We're going to learn many terms and concepts this semester. This page catalogs many of the important ones, with pointers to the resources in which they are introduced.

Ablation study

A study in which we turn off different components of a complex model to see how much each one contributes to the overall model's performance.

Introduced in Inference and Albation.


A function that computes a single value from a series (or matrix) of values. Often used to compute a statistic.

Introduced in Groups and Aggregates.

A school of thought for statistical inference and the interpretation of probability that is concerned with using probability to quantify uncertainty or coherent states of belief. In statistical inference, this results in methods that quantify knowledge with probability distributions, and update those distributions based on the results of an experiment or data analysis.
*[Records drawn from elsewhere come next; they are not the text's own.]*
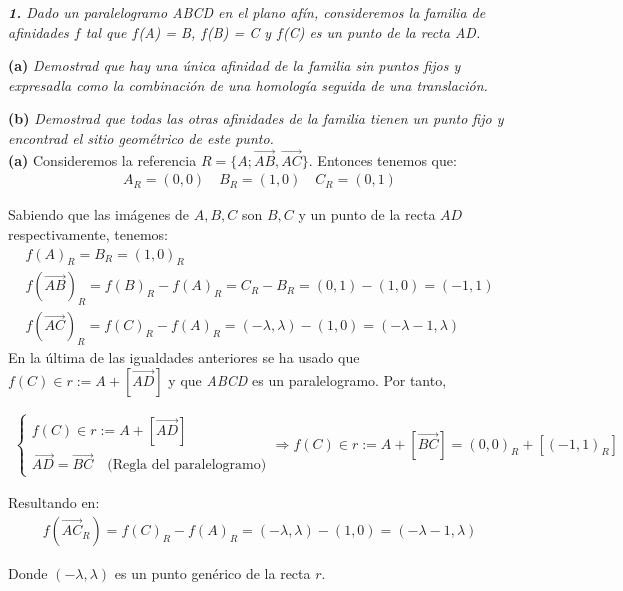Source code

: \textit{\textbf{1. } Dado un paralelogramo \textit{ABCD} en el plano afín, consideremos la familia de afinidades $f$ tal que $f$(\textit{A}) = \textit{B}, $f$(\textit{B}) = \textit{C} y $f$(\textit{C}) es un punto de la recta \textit{AD}.}

\textbf{(a) } \textit{Demostrad que hay una única afinidad de la familia sin puntos fijos y expresadla como la combinación de una homología seguida de una translación.}

\textbf{(b) } \textit{Demostrad que todas las otras afinidades de la familia tienen un punto fijo y encontrad el sitio geométrico de este punto.}
\\

\textbf{(a) } Consideremos la referencia $R = \{A; \Vec{AB}, \Vec{AC}\}$. Entonces tenemos que: 
\begin{gather*}
    A_R = (0, 0) \quad B_R = (1, 0) \quad C_R = (0, 1)
\end{gather*}

Sabiendo que las imágenes de $A, B, C$ son $B, C$ y un punto de la recta $AD$ respectivamente, tenemos:
\begin{gather*}
    f(A)_R = B_R = (1, 0)_R \\
    f(\Vec{AB})_R = f(B)_R - f(A)_R = C_R - B_R = (0, 1) - (1, 0) = (-1 ,1) \\
    f(\Vec{AC})_R = f(C)_R - f(A)_R = (-\lambda, \lambda) - (1, 0) = (-\lambda - 1, \lambda)
\end{gather*}
En la última de las igualdades anteriores se ha usado que $f(C) \in r := A + [\Vec{AD}]$ y que \textit{ABCD} es un paralelogramo. Por tanto,

\begin{gather*}
    \begin{cases}
    f(C) \in r := A + [\Vec{AD}]\\
    \Vec{AD} = \Vec{BC} \quad \text{(Regla del paralelogramo)}
    \end{cases}
    \Longrightarrow
    f(C) \in r := A + [\Vec{BC}] = (0,0)_R + [(-1,1)_R]
\end{gather*}

\vspace{0.5cm}
Resultando en:
\begin{gather*}
    f(\Vec{AC}_R) = f(C)_R - f(A)_R = (-\lambda, \lambda) - (1, 0) = (-\lambda - 1, \lambda)
\end{gather*}

Donde $(-\lambda, \lambda)$ es un punto genérico de la recta $r$.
Not to be confused with Bayes' Theorem, which is a fundamental building block of Bayesian inference but has many other uses as well.
Bayes' Theorem

A theorem or identity in probability theory that allows us to reverse a conditional probability:

\[P(B|A) = \frac{P(A|B) P(B)}{P(A)}\]

Statisticians of all schools of thought make use of Bayes' theorem — all it does is relate \(P(A|B)\) to \(P(B|A)\).

Introduced in Joint and Conditional Probability.


A technique for estimating sampling distributions by repeatedly resampling the available sample with replacement.

Introduced in The Bootstrap.

Central limit theorem
The theorem that describes the sampling distribution of the sample mean. If we take a random sample \(X\) from (most) populations with mean \(\mu\) and variance \(\sigma^2\), the sample mean \(\bar{x} \sim \mathrm{Normal}(\mu, \sigma/\sqrt{n})\).
A problem where the goal is to predict a discrete class for an instance. This is often binary classification, where instances are categorized into one of two classes.
Conditional Probability

The conditional probability \(P(B|A)\) (read “the probability of \(B\) given \(A\)”) is the probability of \(B\), given that we know \(A\) occured. We can also discuss conditional expectation \(\mathrm{E}[X|A]\), the expected value of \(X\) for those occurrances where \(A\) occurred.

Introduced in Joint and Conditional Probability.

Confidence Interval

An interval used to estimate the precision of an estimate. A 95% confidence interval is an interval computed from a procedure (including both taking a sample and computing a statistic from that sample) that, when repeated, will return an interval containing the true parameter value 95% of the time. Discussed in Confidence, Having confidence in confidence intervals, and Handbook section

A confidence interval is not a probabilistic statement about either the population mean \(\mu\) or the sample mean \(\bar{x}\).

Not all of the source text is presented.